§ **DATA SUPPLIED**

*** Begin section ***

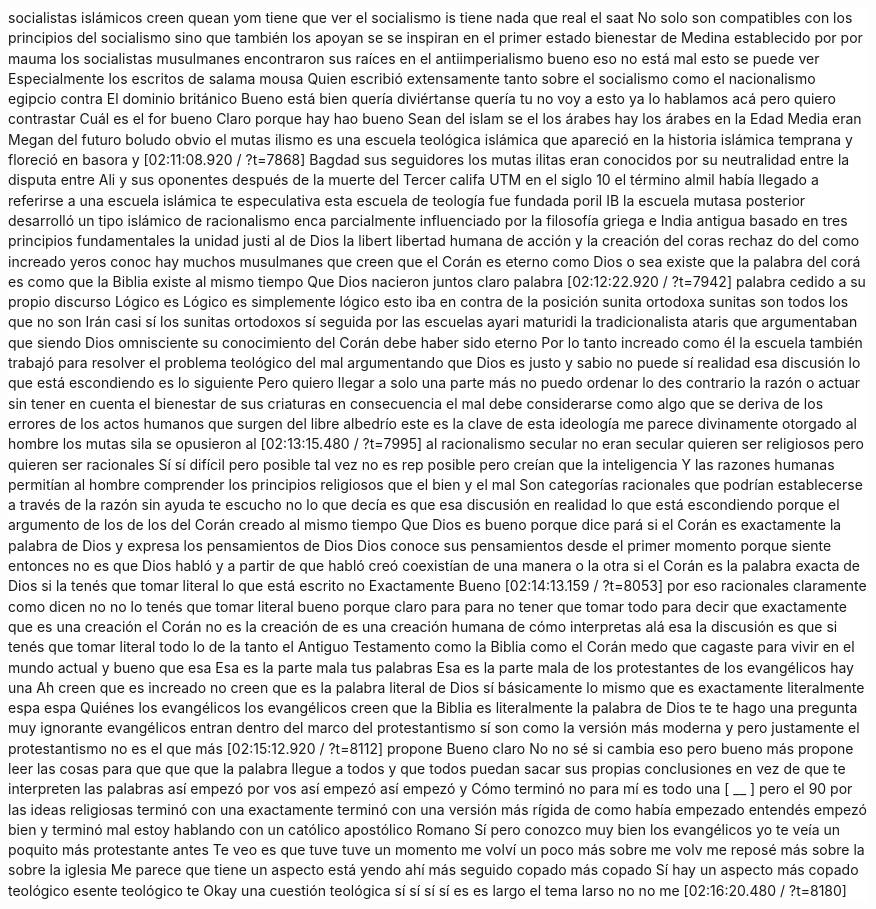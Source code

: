 socialistas islámicos creen quean yom tiene que ver el socialismo is tiene nada que real el saat No solo son compatibles con los principios del socialismo sino que también los apoyan se se inspiran en el primer estado bienestar de Medina establecido por por mauma los socialistas musulmanes encontraron sus raíces en el antiimperialismo bueno eso no está mal esto se puede ver Especialmente los escritos de salama mousa Quien escribió extensamente tanto sobre el socialismo como el nacionalismo egipcio contra El dominio británico Bueno está bien quería diviértanse quería tu no voy a esto ya lo hablamos acá pero quiero contrastar Cuál es el for bueno Claro porque hay hao bueno Sean del islam se el los árabes hay los árabes en la Edad Media eran Megan del futuro boludo obvio el mutas ilismo es una escuela teológica islámica que apareció en la historia islámica temprana y floreció en basora y 
[02:11:08.920 / ?t=7868]
Bagdad sus seguidores los mutas ilitas eran conocidos por su neutralidad entre la disputa entre Ali y sus oponentes después de la muerte del Tercer califa UTM en el siglo 10 el término almil había llegado a referirse a una escuela islámica te especulativa esta escuela de teología fue fundada poril IB la escuela mutasa posterior desarrolló un tipo islámico de racionalismo enca parcialmente influenciado por la filosofía griega e India antigua basado en tres principios fundamentales la unidad justi al de Dios la libert libertad humana de acción y la creación del coras rechaz do del como increado yeros conoc hay muchos musulmanes que creen que el Corán es eterno como Dios o sea existe que la palabra del corá es como que la Biblia existe al mismo tiempo Que Dios nacieron juntos claro palabra 
[02:12:22.920 / ?t=7942]
palabra cedido a su propio discurso Lógico es Lógico es simplemente lógico esto iba en contra de la posición sunita ortodoxa sunitas son todos los que no son Irán casi sí los sunitas ortodoxos sí seguida por las escuelas ayari maturidi la tradicionalista ataris que argumentaban que siendo Dios omnisciente su conocimiento del Corán debe haber sido eterno Por lo tanto increado como él la escuela también trabajó para resolver el problema teológico del mal argumentando que Dios es justo y sabio no puede sí realidad esa discusión lo que está escondiendo es lo siguiente Pero quiero llegar a solo una parte más no puedo ordenar lo des contrario la razón o actuar sin tener en cuenta el bienestar de sus criaturas en consecuencia el mal debe considerarse como algo que se deriva de los errores de los actos humanos que surgen del libre albedrío este es la clave de esta ideología me parece divinamente otorgado al hombre los mutas sila se opusieron al 
[02:13:15.480 / ?t=7995]
al racionalismo secular no eran secular quieren ser religiosos pero quieren ser racionales Sí sí difícil pero posible tal vez no es rep posible pero creían que la inteligencia Y las razones humanas permitían al hombre comprender los principios religiosos que el bien y el mal Son categorías racionales que podrían establecerse a través de la razón sin ayuda te escucho no lo que decía es que esa discusión en realidad lo que está escondiendo porque el argumento de los de los del Corán creado al mismo tiempo Que Dios es bueno porque dice pará si el Corán es exactamente la palabra de Dios y expresa los pensamientos de Dios Dios conoce sus pensamientos desde el primer momento porque siente entonces no es que Dios habló y a partir de que habló creó coexistían de una manera o la otra si el Corán es la palabra exacta de Dios si la tenés que tomar literal lo que está escrito no Exactamente Bueno 
[02:14:13.159 / ?t=8053]
por eso racionales claramente como dicen no no lo tenés que tomar literal bueno porque claro para para no tener que tomar todo para decir que exactamente que es una creación el Corán no es la creación de es una creación humana de cómo interpretas alá esa la discusión es que si tenés que tomar literal todo lo de la tanto el Antiguo Testamento como la Biblia como el Corán medo que cagaste para vivir en el mundo actual y bueno que esa Esa es la parte mala tus palabras Esa es la parte mala de los protestantes de los evangélicos hay una Ah creen que es increado no creen que es la palabra literal de Dios sí básicamente lo mismo que es exactamente literalmente espa espa Quiénes los evangélicos los evangélicos creen que la Biblia es literalmente la palabra de Dios te te hago una pregunta muy ignorante evangélicos entran dentro del marco del protestantismo sí son como la versión más moderna y pero justamente el protestantismo no es el que más 
[02:15:12.920 / ?t=8112]
propone Bueno claro No no sé si cambia eso pero bueno más propone leer las cosas para que que que la palabra llegue a todos y que todos puedan sacar sus propias conclusiones en vez de que te interpreten las palabras así empezó por vos así empezó así empezó y Cómo terminó no para mí es todo una [&nbsp;__&nbsp;] pero el 90 por las ideas religiosas terminó con una exactamente terminó con una versión más rígida de como había empezado entendés empezó bien y terminó mal estoy hablando con un católico apostólico Romano Sí pero conozco muy bien los evangélicos yo te veía un poquito más protestante antes Te veo es que tuve tuve un momento me volví un poco más sobre me volv me reposé más sobre la sobre la iglesia Me parece que tiene un aspecto está yendo ahí más seguido copado más copado Sí hay un aspecto más copado teológico esente teológico te Okay una cuestión teológica sí sí sí sí es es largo el tema larso no no me 
[02:16:20.480 / ?t=8180]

*** End section ***

§ **TASK DIRECTIONS**
Restate the data word for word and exclude every picture.

§ **ANSWER SECTION**
Source code

: socialistas islámicos creen quean yom tiene que ver el socialismo is tiene nada que real el saat No solo son compatibles con los principios del socialismo sino que también los apoyan se se inspiran en el primer estado bienestar de Medina establecido por por mauma los socialistas musulmanes encontraron sus raíces en el antiimperialismo bueno eso no está mal esto se puede ver Especialmente los escritos de salama mousa Quien escribió extensamente tanto sobre el socialismo como el nacionalismo egipcio contra El dominio británico Bueno está bien quería diviértanse quería tu no voy a esto ya lo hablamos acá pero quiero contrastar Cuál es el for bueno Claro porque hay hao bueno Sean del islam se el los árabes hay los árabes en la Edad Media eran Megan del futuro boludo obvio el mutas ilismo es una escuela teológica islámica que apareció en la historia islámica temprana y floreció en basora y 
[02:11:08.920 / ?t=7868]
Bagdad sus seguidores los mutas ilitas eran conocidos por su neutralidad entre la disputa entre Ali y sus oponentes después de la muerte del Tercer califa UTM en el siglo 10 el término almil había llegado a referirse a una escuela islámica te especulativa esta escuela de teología fue fundada poril IB la escuela mutasa posterior desarrolló un tipo islámico de racionalismo enca parcialmente influenciado por la filosofía griega e India antigua basado en tres principios fundamentales la unidad justi al de Dios la libert libertad humana de acción y la creación del coras rechaz do del como increado yeros conoc hay muchos musulmanes que creen que el Corán es eterno como Dios o sea existe que la palabra del corá es como que la Biblia existe al mismo tiempo Que Dios nacieron juntos claro palabra 
[02:12:22.920 / ?t=7942]
palabra cedido a su propio discurso Lógico es Lógico es simplemente lógico esto iba en contra de la posición sunita ortodoxa sunitas son todos los que no son Irán casi sí los sunitas ortodoxos sí seguida por las escuelas ayari maturidi la tradicionalista ataris que argumentaban que siendo Dios omnisciente su conocimiento del Corán debe haber sido eterno Por lo tanto increado como él la escuela también trabajó para resolver el problema teológico del mal argumentando que Dios es justo y sabio no puede sí realidad esa discusión lo que está escondiendo es lo siguiente Pero quiero llegar a solo una parte más no puedo ordenar lo des contrario la razón o actuar sin tener en cuenta el bienestar de sus criaturas en consecuencia el mal debe considerarse como algo que se deriva de los errores de los actos humanos que surgen del libre albedrío este es la clave de esta ideología me parece divinamente otorgado al hombre los mutas sila se opusieron al 
[02:13:15.480 / ?t=7995]
al racionalismo secular no eran secular quieren ser religiosos pero quieren ser racionales Sí sí difícil pero posible tal vez no es rep posible pero creían que la inteligencia Y las razones humanas permitían al hombre comprender los principios religiosos que el bien y el mal Son categorías racionales que podrían establecerse a través de la razón sin ayuda te escucho no lo que decía es que esa discusión en realidad lo que está escondiendo porque el argumento de los de los del Corán creado al mismo tiempo Que Dios es bueno porque dice pará si el Corán es exactamente la palabra de Dios y expresa los pensamientos de Dios Dios conoce sus pensamientos desde el primer momento porque siente entonces no es que Dios habló y a partir de que habló creó coexistían de una manera o la otra si el Corán es la palabra exacta de Dios si la tenés que tomar literal lo que está escrito no Exactamente Bueno 
[02:14:13.159 / ?t=8053]
por eso racionales claramente como dicen no no lo tenés que tomar literal bueno porque claro para para no tener que tomar todo para decir que exactamente que es una creación el Corán no es la creación de es una creación humana de cómo interpretas alá esa la discusión es que si tenés que tomar literal todo lo de la tanto el Antiguo Testamento como la Biblia como el Corán medo que cagaste para vivir en el mundo actual y bueno que esa Esa es la parte mala tus palabras Esa es la parte mala de los protestantes de los evangélicos hay una Ah creen que es increado no creen que es la palabra literal de Dios sí básicamente lo mismo que es exactamente literalmente espa espa Quiénes los evangélicos los evangélicos creen que la Biblia es literalmente la palabra de Dios te te hago una pregunta muy ignorante evangélicos entran dentro del marco del protestantismo sí son como la versión más moderna y pero justamente el protestantismo no es el que más 
[02:15:12.920 / ?t=8112]
propone Bueno claro No no sé si cambia eso pero bueno más propone leer las cosas para que que que la palabra llegue a todos y que todos puedan sacar sus propias conclusiones en vez de que te interpreten las palabras así empezó por vos así empezó así empezó y Cómo terminó no para mí es todo una [&nbsp;__&nbsp;] pero el 90 por las ideas religiosas terminó con una exactamente terminó con una versión más rígida de como había empezado entendés empezó bien y terminó mal estoy hablando con un católico apostólico Romano Sí pero conozco muy bien los evangélicos yo te veía un poquito más protestante antes Te veo es que tuve tuve un momento me volví un poco más sobre me volv me reposé más sobre la sobre la iglesia Me parece que tiene un aspecto está yendo ahí más seguido copado más copado Sí hay un aspecto más copado teológico esente teológico te Okay una cuestión teológica sí sí sí sí es es largo el tema larso no no me 
[02:16:20.480 / ?t=8180]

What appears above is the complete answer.